Gather all the 3D printed parts

Place the 623 ball bearing (12 units, 2 per pulley) inside the plastic pulleys (top on the photo above) and pick the LMU88 linear bearings and the piece shown in the photo (white)

Push the LMU88 into the plastic part. If you find any burr or inside the channel where the linear bearing is, remove it gently. Both LMU88s have to be perfectly aligned in order to avoid any kind of friction with the steel bar that will run inside.

Insert both ALUMINIUM tubes (8⌀ 390 mm long) inside the plastic part (LATERAL SLIDER)

Assembly the pulleys (two per lateral slider) as indicated above. Avoid any friction here. This is important. The pulleys should rotate without resistance (see the video below)

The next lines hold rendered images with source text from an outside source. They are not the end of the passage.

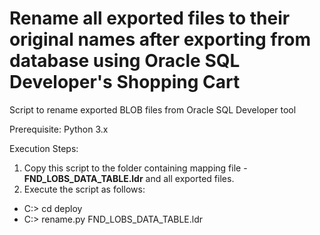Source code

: Rename all exported files to their original names after exporting from database using Oracle SQL Developer's Shopping Cart
======

Script to rename exported BLOB files from Oracle SQL Developer tool

Prerequisite: Python 3.x 

Execution Steps:
1. Copy this script to the folder containing mapping file - <b>FND_LOBS_DATA_TABLE.ldr</b> and all exported files.
2. Execute the script as follows:
  * C:\> cd deploy
  * C:\> rename.py FND_LOBS_DATA_TABLE.ldr<br>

Time to fix the stepper motors. Take the parts indicated above, 6x M3 6mm bolts, 4x M3 10mm bolts and 10x M3 nuts

Put inside the holes of the pulleys the M3 nuts and use the 10mm bolts to fix the axis. You would need a hammer to push the pulleys in place. They have to be tight, the continuous robot accelerations could make them to get loose.

Now use the M3 6mm bolts to attach the motors to the H-BOT “corner pieces”

Pay attention to the motor´s connector orientation.

The ROBOT pusher: use 4xM3 6mm bolts and 4x M3 nuts to fix the two parts.

Done!

Now, fix two LMUU8 to the PUSHER using 4 zip ties. Do NOT tighten it up completely. Leave it a little bit loose until you run the aluminium tubes through the linear bearing later

Run the aluminium tube through the PUSHER and attach the lateral SLIDER. Now you can tighten the LMU88U to the PUSHER. 

Attach the motors to the corners of the Air Hockey table using 2x Wood screws

Side view of the motor and its support with the two screws.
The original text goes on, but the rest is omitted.